Three-dimensional (3D) pathologic mapping of the prostate was proposed by Barzell and Melamed14 using transperineal brachytherapy grids to obtain template mapping biopsies of the prostate. This has improved the reliability of identifying true unilateral disease to 45%15 compared with 22.6%16 on 24-core TRUS biopsies and has been advocated as a more reliable method for mapping of prostate disease prior to embarking in focal therapy. Transperineal 3D mapping biopsy does, however, entail obtaining a median number of 46 (SD ± 19) core biopsies.

There has been a growing interest in the recent few years in integrating advanced imaging technology, exemplified by mpMRI, in the evaluation paradigm of patients considered for focal prostate cancer ablation. The negative predictive value (NPV) of mpMRI in ruling out clinically significant prostate cancer has been reported at 88 to 100% when systematic biopsy is used as the reference test17 18 19 20 21 and at 79 to 89% when transperineal template mapping biopsy is used as the reference test.17 22 23 24 MpMRI is therefore poised to play a crucial role in selecting candidates who are likely to benefit from focal ablation by accurately locating the index lesion(s) and, equally important, by ruling out additional undetected aggressive cancer.

It is important, however, to understand that although mpMRI is currently the best available imaging tool for evaluating patients for focal ablation, the current imaging technology is still not quite optimized. de Rooij and colleagues25 recently published a meta-analysis assessing the diagnostic accuracy of MRI for local prostate cancer staging, using prostatectomy (rather than biopsy) as the reference standard. The analysis covered 9,796 patients included in 75 studies performed between the years 2000 and 2014. The pooled sensitivity and specificity of MRI for overall stage T3 detection were 0.61 and 0.88, respectively.

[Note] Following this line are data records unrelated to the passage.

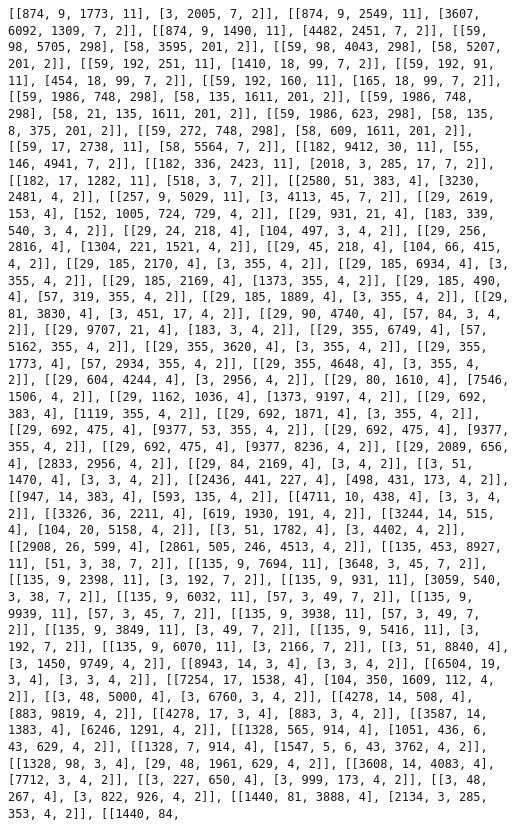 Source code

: \documentclass[12pt,fleqn]{article}\usepackage{../../common}
\begin{document}
\begin{verbatim}
[[874, 9, 1773, 11], [3, 2005, 7, 2]], [[874, 9, 2549, 11], [3607, 6092, 1309, 7, 2]], [[874, 9, 1490, 11], [4482, 2451, 7, 2]], [[59, 98, 5705, 298], [58, 3595, 201, 2]], [[59, 98, 4043, 298], [58, 5207, 201, 2]], [[59, 192, 251, 11], [1410, 18, 99, 7, 2]], [[59, 192, 91, 11], [454, 18, 99, 7, 2]], [[59, 192, 160, 11], [165, 18, 99, 7, 2]], [[59, 1986, 748, 298], [58, 135, 1611, 201, 2]], [[59, 1986, 748, 298], [58, 21, 135, 1611, 201, 2]], [[59, 1986, 623, 298], [58, 135, 8, 375, 201, 2]], [[59, 272, 748, 298], [58, 609, 1611, 201, 2]], [[59, 17, 2738, 11], [58, 5564, 7, 2]], [[182, 9412, 30, 11], [55, 146, 4941, 7, 2]], [[182, 336, 2423, 11], [2018, 3, 285, 17, 7, 2]], [[182, 17, 1282, 11], [518, 3, 7, 2]], [[2580, 51, 383, 4], [3230, 2481, 4, 2]], [[257, 9, 5029, 11], [3, 4113, 45, 7, 2]], [[29, 2619, 153, 4], [152, 1005, 724, 729, 4, 2]], [[29, 931, 21, 4], [183, 339, 540, 3, 4, 2]], [[29, 24, 218, 4], [104, 497, 3, 4, 2]], [[29, 256, 2816, 4], [1304, 221, 1521, 4, 2]], [[29, 45, 218, 4], [104, 66, 415, 4, 2]], [[29, 185, 2170, 4], [3, 355, 4, 2]], [[29, 185, 6934, 4], [3, 355, 4, 2]], [[29, 185, 2169, 4], [1373, 355, 4, 2]], [[29, 185, 490, 4], [57, 319, 355, 4, 2]], [[29, 185, 1889, 4], [3, 355, 4, 2]], [[29, 81, 3830, 4], [3, 451, 17, 4, 2]], [[29, 90, 4740, 4], [57, 84, 3, 4, 2]], [[29, 9707, 21, 4], [183, 3, 4, 2]], [[29, 355, 6749, 4], [57, 5162, 355, 4, 2]], [[29, 355, 3620, 4], [3, 355, 4, 2]], [[29, 355, 1773, 4], [57, 2934, 355, 4, 2]], [[29, 355, 4648, 4], [3, 355, 4, 2]], [[29, 604, 4244, 4], [3, 2956, 4, 2]], [[29, 80, 1610, 4], [7546, 1506, 4, 2]], [[29, 1162, 1036, 4], [1373, 9197, 4, 2]], [[29, 692, 383, 4], [1119, 355, 4, 2]], [[29, 692, 1871, 4], [3, 355, 4, 2]], [[29, 692, 475, 4], [9377, 53, 355, 4, 2]], [[29, 692, 475, 4], [9377, 355, 4, 2]], [[29, 692, 475, 4], [9377, 8236, 4, 2]], [[29, 2089, 656, 4], [2833, 2956, 4, 2]], [[29, 84, 2169, 4], [3, 4, 2]], [[3, 51, 1470, 4], [3, 3, 4, 2]], [[2436, 441, 227, 4], [498, 431, 173, 4, 2]], [[947, 14, 383, 4], [593, 135, 4, 2]], [[4711, 10, 438, 4], [3, 3, 4, 2]], [[3326, 36, 2211, 4], [619, 1930, 191, 4, 2]], [[3244, 14, 515, 4], [104, 20, 5158, 4, 2]], [[3, 51, 1782, 4], [3, 4402, 4, 2]], [[2908, 26, 599, 4], [2861, 505, 246, 4513, 4, 2]], [[135, 453, 8927, 11], [51, 3, 38, 7, 2]], [[135, 9, 7694, 11], [3648, 3, 45, 7, 2]], [[135, 9, 2398, 11], [3, 192, 7, 2]], [[135, 9, 931, 11], [3059, 540, 3, 38, 7, 2]], [[135, 9, 6032, 11], [57, 3, 49, 7, 2]], [[135, 9, 9939, 11], [57, 3, 45, 7, 2]], [[135, 9, 3938, 11], [57, 3, 49, 7, 2]], [[135, 9, 3849, 11], [3, 49, 7, 2]], [[135, 9, 5416, 11], [3, 192, 7, 2]], [[135, 9, 6070, 11], [3, 2166, 7, 2]], [[3, 51, 8840, 4], [3, 1450, 9749, 4, 2]], [[8943, 14, 3, 4], [3, 3, 4, 2]], [[6504, 19, 3, 4], [3, 3, 4, 2]], [[7254, 17, 1538, 4], [104, 350, 1609, 112, 4, 2]], [[3, 48, 5000, 4], [3, 6760, 3, 4, 2]], [[4278, 14, 508, 4], [883, 9819, 4, 2]], [[4278, 17, 3, 4], [883, 3, 4, 2]], [[3587, 14, 1383, 4], [6246, 1291, 4, 2]], [[1328, 565, 914, 4], [1051, 436, 6, 43, 629, 4, 2]], [[1328, 7, 914, 4], [1547, 5, 6, 43, 3762, 4, 2]], [[1328, 98, 3, 4], [29, 48, 1961, 629, 4, 2]], [[3608, 14, 4083, 4], [7712, 3, 4, 2]], [[3, 227, 650, 4], [3, 999, 173, 4, 2]], [[3, 48, 267, 4], [3, 822, 926, 4, 2]], [[1440, 81, 3888, 4], [2134, 3, 285, 353, 4, 2]], [[1440, 84, 
\end{verbatim}
\end{document}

In addition to its diagnostic value, MRI is being increasingly utilized to improve the yield of biopsies by directing tissue sampling toward focal abnormalities during MRI-guided prostate biopsies. MRI-guided biopsies of cancer-suspicious areas detected on multiparametric prostate MRI have been reported to detect cancer in 37 to 59% of patients with elevated prostate-specific antigen (PSA) level and one or more previous negative TRUS biopsy sessions.26 More importantly, the implementation of MRI-guided biopsy of cancer-suspicious areas has been associated with the detection of predominantly (87–93%) clinically significant prostate cancer,26 27 compared with an estimated 56% of clinically significant cancers for repeat TRUS biopsy.28

The author therefore believes that MRI evaluation of patients considered for focal prostate cancer ablation should not only include a high-quality diagnostic prostate mpMRI but also involve direct tissue sampling of cancer-suspicious areas with in-bore MRI-guided biopsy or at least an MRI/TRUS fusion biopsy.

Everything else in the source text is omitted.